» What you should do: Show each line of the entries below in which the word "body" appears.

» Records shown:
◇ ◇ ◇ ◇ ◇ ◇ ◇

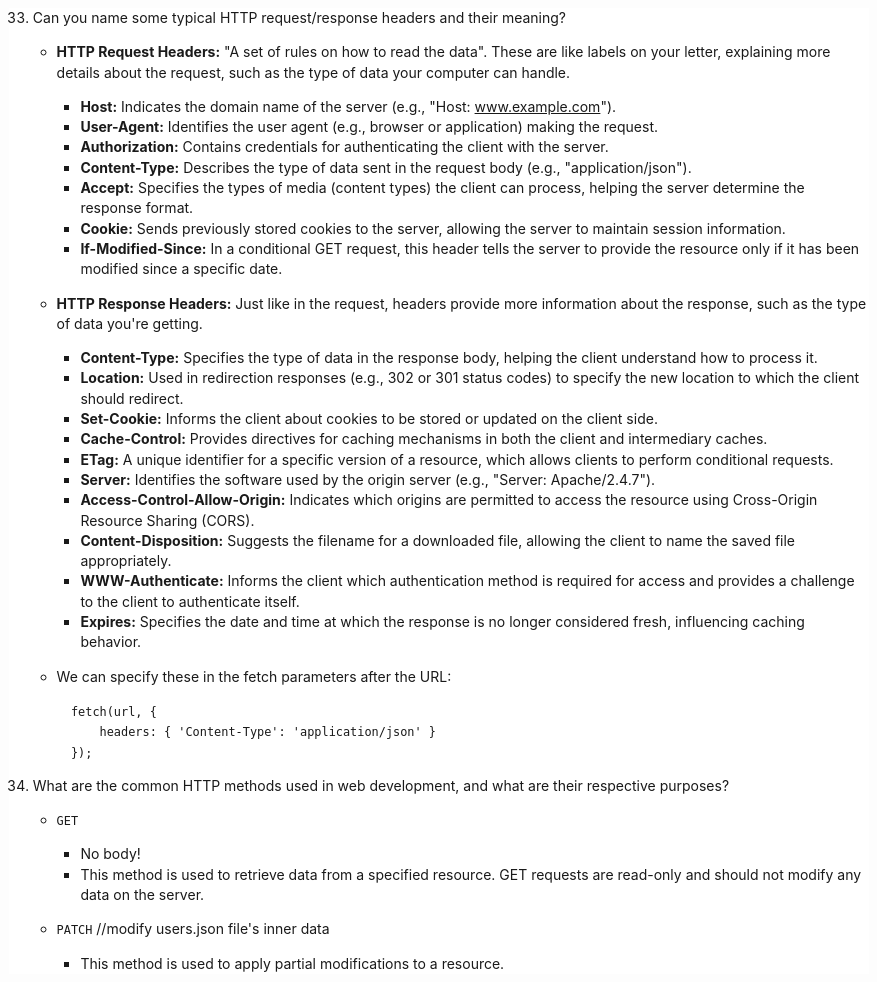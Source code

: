 33. Can you name some typical HTTP request/response headers and their meaning?

    - **HTTP Request Headers:** "A set of rules on how to read the data". These are like labels on your letter, explaining more details about the request, such as the type of data your computer can handle.

        - **Host:** Indicates the domain name of the server (e.g., "Host: www.example.com").
        - **User-Agent:** Identifies the user agent (e.g., browser or application) making the request.
        - **Authorization:** Contains credentials for authenticating the client with the server.
        - **Content-Type:** Describes the type of data sent in the request body (e.g., "application/json").
        - **Accept:** Specifies the types of media (content types) the client can process, helping the server determine the response format.
        - **Cookie:** Sends previously stored cookies to the server, allowing the server to maintain session information.
        - **If-Modified-Since:** In a conditional GET request, this header tells the server to provide the resource only if it has been modified since a specific date.
    
    - **HTTP Response Headers:** Just like in the request, headers provide more information about the response, such as the type of data you're getting.
        - **Content-Type:** Specifies the type of data in the response body, helping the client understand how to process it.
        - **Location:** Used in redirection responses (e.g., 302 or 301 status codes) to specify the new location to which the client should redirect.
        - **Set-Cookie:** Informs the client about cookies to be stored or updated on the client side.
        - **Cache-Control:** Provides directives for caching mechanisms in both the client and intermediary caches.
        - **ETag:** A unique identifier for a specific version of a resource, which allows clients to perform conditional requests.
        - **Server:** Identifies the software used by the origin server (e.g., "Server: Apache/2.4.7").
        - **Access-Control-Allow-Origin:** Indicates which origins are permitted to access the resource using Cross-Origin Resource Sharing (CORS).
        - **Content-Disposition:** Suggests the filename for a downloaded file, allowing the client to name the saved file appropriately.
        - **WWW-Authenticate:** Informs the client which authentication method is required for access and provides a challenge to the client to authenticate itself.
        - **Expires:** Specifies the date and time at which the response is no longer considered fresh, influencing caching behavior.


    - We can specify these in the fetch parameters after the URL:
            
            fetch(url, {
                headers: { 'Content-Type': 'application/json' }
            });

34. What are the common HTTP methods used in web development, and what are their respective purposes?

    - `GET` 
        - No body!
        - This method is used to retrieve data from a specified resource. GET requests are read-only and should not modify any data on the server.

    - `PATCH` //modify users.json file's inner data
        - This method is used to apply partial modifications to a resource.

◇ ◇ ◇ ◇ ◇ ◇ ◇

» The completed task:
        - **Content-Type:** Describes the type of data sent in the request body (e.g., "application/json").
        - **Content-Type:** Specifies the type of data in the response body, helping the client understand how to process it.
        - No body!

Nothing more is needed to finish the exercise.